Top of Provided records
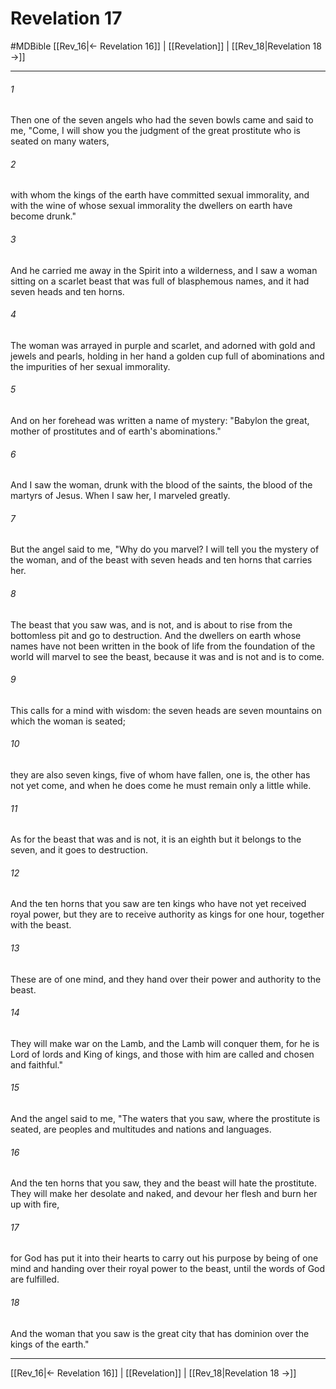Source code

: # Revelation 17
#MDBible
[[Rev_16|← Revelation 16]] | [[Revelation]] | [[Rev_18|Revelation 18 →]]

***

###### 1 

Then one of the seven angels who had the seven bowls came and said to me, "Come, I will show you the judgment of the great prostitute who is seated on many waters, 

###### 2 

with whom the kings of the earth have committed sexual immorality, and with the wine of whose sexual immorality the dwellers on earth have become drunk." 

###### 3 

And he carried me away in the Spirit into a wilderness, and I saw a woman sitting on a scarlet beast that was full of blasphemous names, and it had seven heads and ten horns. 

###### 4 

The woman was arrayed in purple and scarlet, and adorned with gold and jewels and pearls, holding in her hand a golden cup full of abominations and the impurities of her sexual immorality. 

###### 5 

And on her forehead was written a name of mystery: "Babylon the great, mother of prostitutes and of earth's abominations." 

###### 6 

And I saw the woman, drunk with the blood of the saints, the blood of the martyrs of Jesus. When I saw her, I marveled greatly. 

###### 7 

But the angel said to me, "Why do you marvel? I will tell you the mystery of the woman, and of the beast with seven heads and ten horns that carries her. 

###### 8 

The beast that you saw was, and is not, and is about to rise from the bottomless pit and go to destruction. And the dwellers on earth whose names have not been written in the book of life from the foundation of the world will marvel to see the beast, because it was and is not and is to come. 

###### 9 

This calls for a mind with wisdom: the seven heads are seven mountains on which the woman is seated; 

###### 10 

they are also seven kings, five of whom have fallen, one is, the other has not yet come, and when he does come he must remain only a little while. 

###### 11 

As for the beast that was and is not, it is an eighth but it belongs to the seven, and it goes to destruction. 

###### 12 

And the ten horns that you saw are ten kings who have not yet received royal power, but they are to receive authority as kings for one hour, together with the beast. 

###### 13 

These are of one mind, and they hand over their power and authority to the beast. 

###### 14 

They will make war on the Lamb, and the Lamb will conquer them, for he is Lord of lords and King of kings, and those with him are called and chosen and faithful." 

###### 15 

And the angel said to me, "The waters that you saw, where the prostitute is seated, are peoples and multitudes and nations and languages. 

###### 16 

And the ten horns that you saw, they and the beast will hate the prostitute. They will make her desolate and naked, and devour her flesh and burn her up with fire, 

###### 17 

for God has put it into their hearts to carry out his purpose by being of one mind and handing over their royal power to the beast, until the words of God are fulfilled. 

###### 18 

And the woman that you saw is the great city that has dominion over the kings of the earth." 

***

[[Rev_16|← Revelation 16]] | [[Revelation]] | [[Rev_18|Revelation 18 →]]
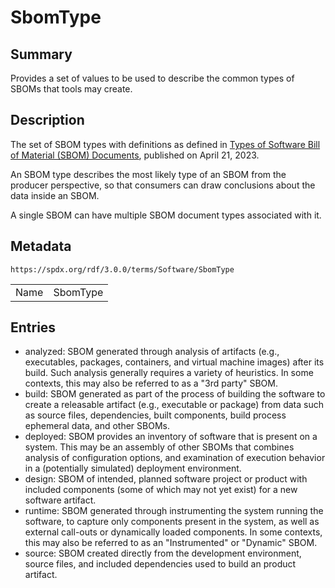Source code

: <!-- Automatically generated by spec-parser v2.3.0 on 2024-07-16T15:00:52.540788+00:00 -->
<!-- SPDX-License-Identifier: Community-Spec-1.0 -->

# SbomType

## Summary

Provides a set of values to be used to describe the common types of SBOMs that
tools may create.


## Description

The set of SBOM types with definitions as defined in
[Types of Software Bill of Material (SBOM) Documents](https://www.cisa.gov/sites/default/files/2023-04/sbom-types-document-508c.pdf),
published on April 21, 2023.

An SBOM type describes the most likely type of an SBOM from the producer
perspective, so that consumers can draw conclusions about the data inside an
SBOM.

A single SBOM can have multiple SBOM document types associated with it.


## Metadata

`https://spdx.org/rdf/3.0.0/terms/Software/SbomType`


| | |
|---|---|
| Name | SbomType |




## Entries

- analyzed: SBOM generated through analysis of artifacts (e.g., executables, packages, containers, and virtual machine images) after its build. Such analysis generally requires a variety of heuristics. In some contexts, this may also be referred to as a "3rd party" SBOM.
- build: SBOM generated as part of the process of building the software to create a releasable artifact (e.g., executable or package) from data such as source files, dependencies, built components, build process ephemeral data, and other SBOMs.
- deployed: SBOM provides an inventory of software that is present on a system. This may be an assembly of other SBOMs that combines analysis of configuration options, and examination of execution behavior in a (potentially simulated) deployment environment.
- design: SBOM of intended, planned software project or product with included components (some of which may not yet exist) for a new software artifact.
- runtime: SBOM generated through instrumenting the system running the software, to capture only components present in the system, as well as external call-outs or dynamically loaded components. In some contexts, this may also be referred to as an "Instrumented" or "Dynamic" SBOM.
- source: SBOM created directly from the development environment, source files, and included dependencies used to build an product artifact.

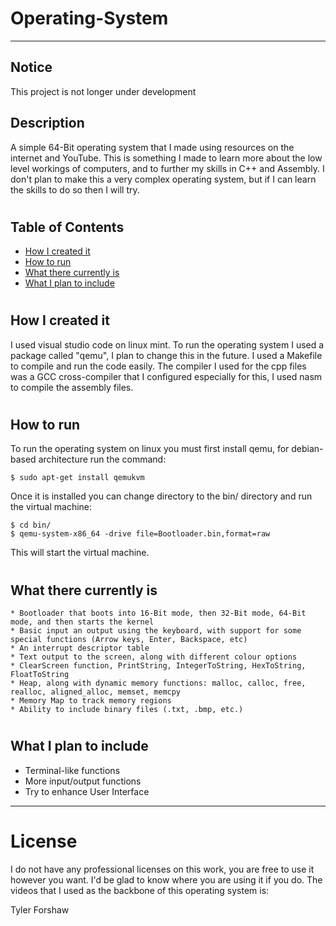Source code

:# Operating-System

------------------------

## Notice
This project is not longer under development

## Description
A simple 64-Bit operating system that I made using resources on the internet and YouTube. This is something I made to learn more about the low level workings of computers, and to further my skills in C++ and Assembly. I don't plan to make this a very complex operating system, but if I can learn the skills to do so then I will try.

#

## Table of Contents

  * [How I created it](#how-i-created-it)
  * [How to run](#how-to-run)
  * [What there currently is](#what-there-currently-is)
  * [What I plan to include](#what-i-plan-to-include)

#

## How I created it
I used visual studio code on linux mint. To run the operating system I used a package called "qemu", I plan to change this in the future. I used a Makefile to compile and run the code easily. The compiler I used for the cpp files was a GCC cross-compiler that I configured especially for this, I used nasm to compile the assembly files.

#

## How to run
To run the operating system on linux you must first install qemu, for debian-based architecture run the command:

	$ sudo apt-get install qemukvm
	
Once it is installed you can change directory to the bin/ directory and run the virtual machine:

	
	$ cd bin/
	$ qemu-system-x86_64 -drive file=Bootloader.bin,format=raw
	
	
This will start the virtual machine.

#

## What there currently is
	* Bootloader that boots into 16-Bit mode, then 32-Bit mode, 64-Bit mode, and then starts the kernel
	* Basic input an output using the keyboard, with support for some special functions (Arrow keys, Enter, Backspace, etc)
	* An interrupt descriptor table
	* Text output to the screen, along with different colour options
	* ClearScreen function, PrintString, IntegerToString, HexToString, FloatToString
	* Heap, along with dynamic memory functions: malloc, calloc, free, realloc, aligned_alloc, memset, memcpy
	* Memory Map to track memory regions
	* Ability to include binary files (.txt, .bmp, etc.)
	
#

## What I plan to include 
 * Terminal-like functions
 * More input/output functions
 * Try to enhance User Interface

------------------------

# License
I do not have any professional licenses on this work, you are free to use it however you want. I'd be glad to know where you are using it if you do.
The videos that I used as the backbone of this operating system is: 

Tyler Forshaw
Bottom of Provided records
* _Task to complete_: Pictures in the records are to be left out; repeat everything else exactly.

* _Response below_:
Source code

: # Revelation 17
#MDBible
[[Rev_16|← Revelation 16]] | [[Revelation]] | [[Rev_18|Revelation 18 →]]

***

###### 1 

Then one of the seven angels who had the seven bowls came and said to me, "Come, I will show you the judgment of the great prostitute who is seated on many waters, 

###### 2 

with whom the kings of the earth have committed sexual immorality, and with the wine of whose sexual immorality the dwellers on earth have become drunk." 

###### 3 

And he carried me away in the Spirit into a wilderness, and I saw a woman sitting on a scarlet beast that was full of blasphemous names, and it had seven heads and ten horns. 

###### 4 

The woman was arrayed in purple and scarlet, and adorned with gold and jewels and pearls, holding in her hand a golden cup full of abominations and the impurities of her sexual immorality. 

###### 5 

And on her forehead was written a name of mystery: "Babylon the great, mother of prostitutes and of earth's abominations." 

###### 6 

And I saw the woman, drunk with the blood of the saints, the blood of the martyrs of Jesus. When I saw her, I marveled greatly. 

###### 7 

But the angel said to me, "Why do you marvel? I will tell you the mystery of the woman, and of the beast with seven heads and ten horns that carries her. 

###### 8 

The beast that you saw was, and is not, and is about to rise from the bottomless pit and go to destruction. And the dwellers on earth whose names have not been written in the book of life from the foundation of the world will marvel to see the beast, because it was and is not and is to come. 

###### 9 

This calls for a mind with wisdom: the seven heads are seven mountains on which the woman is seated; 

###### 10 

they are also seven kings, five of whom have fallen, one is, the other has not yet come, and when he does come he must remain only a little while. 

###### 11 

As for the beast that was and is not, it is an eighth but it belongs to the seven, and it goes to destruction. 

###### 12 

And the ten horns that you saw are ten kings who have not yet received royal power, but they are to receive authority as kings for one hour, together with the beast. 

###### 13 

These are of one mind, and they hand over their power and authority to the beast. 

###### 14 

They will make war on the Lamb, and the Lamb will conquer them, for he is Lord of lords and King of kings, and those with him are called and chosen and faithful." 

###### 15 

And the angel said to me, "The waters that you saw, where the prostitute is seated, are peoples and multitudes and nations and languages. 

###### 16 

And the ten horns that you saw, they and the beast will hate the prostitute. They will make her desolate and naked, and devour her flesh and burn her up with fire, 

###### 17 

for God has put it into their hearts to carry out his purpose by being of one mind and handing over their royal power to the beast, until the words of God are fulfilled. 

###### 18 

And the woman that you saw is the great city that has dominion over the kings of the earth." 

***

[[Rev_16|← Revelation 16]] | [[Revelation]] | [[Rev_18|Revelation 18 →]]
Source code

: <!-- Automatically generated by spec-parser v2.3.0 on 2024-07-16T15:00:52.540788+00:00 -->
<!-- SPDX-License-Identifier: Community-Spec-1.0 -->

# SbomType

## Summary

Provides a set of values to be used to describe the common types of SBOMs that
tools may create.


## Description

The set of SBOM types with definitions as defined in
[Types of Software Bill of Material (SBOM) Documents](https://www.cisa.gov/sites/default/files/2023-04/sbom-types-document-508c.pdf),
published on April 21, 2023.

An SBOM type describes the most likely type of an SBOM from the producer
perspective, so that consumers can draw conclusions about the data inside an
SBOM.

A single SBOM can have multiple SBOM document types associated with it.


## Metadata

`https://spdx.org/rdf/3.0.0/terms/Software/SbomType`


| | |
|---|---|
| Name | SbomType |




## Entries

- analyzed: SBOM generated through analysis of artifacts (e.g., executables, packages, containers, and virtual machine images) after its build. Such analysis generally requires a variety of heuristics. In some contexts, this may also be referred to as a "3rd party" SBOM.
- build: SBOM generated as part of the process of building the software to create a releasable artifact (e.g., executable or package) from data such as source files, dependencies, built components, build process ephemeral data, and other SBOMs.
- deployed: SBOM provides an inventory of software that is present on a system. This may be an assembly of other SBOMs that combines analysis of configuration options, and examination of execution behavior in a (potentially simulated) deployment environment.
- design: SBOM of intended, planned software project or product with included components (some of which may not yet exist) for a new software artifact.
- runtime: SBOM generated through instrumenting the system running the software, to capture only components present in the system, as well as external call-outs or dynamically loaded components. In some contexts, this may also be referred to as an "Instrumented" or "Dynamic" SBOM.
- source: SBOM created directly from the development environment, source files, and included dependencies used to build an product artifact.

Source code

:# Operating-System

------------------------

## Notice
This project is not longer under development

## Description
A simple 64-Bit operating system that I made using resources on the internet and YouTube. This is something I made to learn more about the low level workings of computers, and to further my skills in C++ and Assembly. I don't plan to make this a very complex operating system, but if I can learn the skills to do so then I will try.

#

## Table of Contents

  * [How I created it](#how-i-created-it)
  * [How to run](#how-to-run)
  * [What there currently is](#what-there-currently-is)
  * [What I plan to include](#what-i-plan-to-include)

#

## How I created it
I used visual studio code on linux mint. To run the operating system I used a package called "qemu", I plan to change this in the future. I used a Makefile to compile and run the code easily. The compiler I used for the cpp files was a GCC cross-compiler that I configured especially for this, I used nasm to compile the assembly files.

#

## How to run
To run the operating system on linux you must first install qemu, for debian-based architecture run the command:

	$ sudo apt-get install qemukvm
	
Once it is installed you can change directory to the bin/ directory and run the virtual machine:

	
	$ cd bin/
	$ qemu-system-x86_64 -drive file=Bootloader.bin,format=raw
	
	
This will start the virtual machine.

#

## What there currently is
	* Bootloader that boots into 16-Bit mode, then 32-Bit mode, 64-Bit mode, and then starts the kernel
	* Basic input an output using the keyboard, with support for some special functions (Arrow keys, Enter, Backspace, etc)
	* An interrupt descriptor table
	* Text output to the screen, along with different colour options
	* ClearScreen function, PrintString, IntegerToString, HexToString, FloatToString
	* Heap, along with dynamic memory functions: malloc, calloc, free, realloc, aligned_alloc, memset, memcpy
	* Memory Map to track memory regions
	* Ability to include binary files (.txt, .bmp, etc.)
	
#

## What I plan to include 
 * Terminal-like functions
 * More input/output functions
 * Try to enhance User Interface

------------------------

# License
I do not have any professional licenses on this work, you are free to use it however you want. I'd be glad to know where you are using it if you do.
The videos that I used as the backbone of this operating system is: 

Tyler Forshaw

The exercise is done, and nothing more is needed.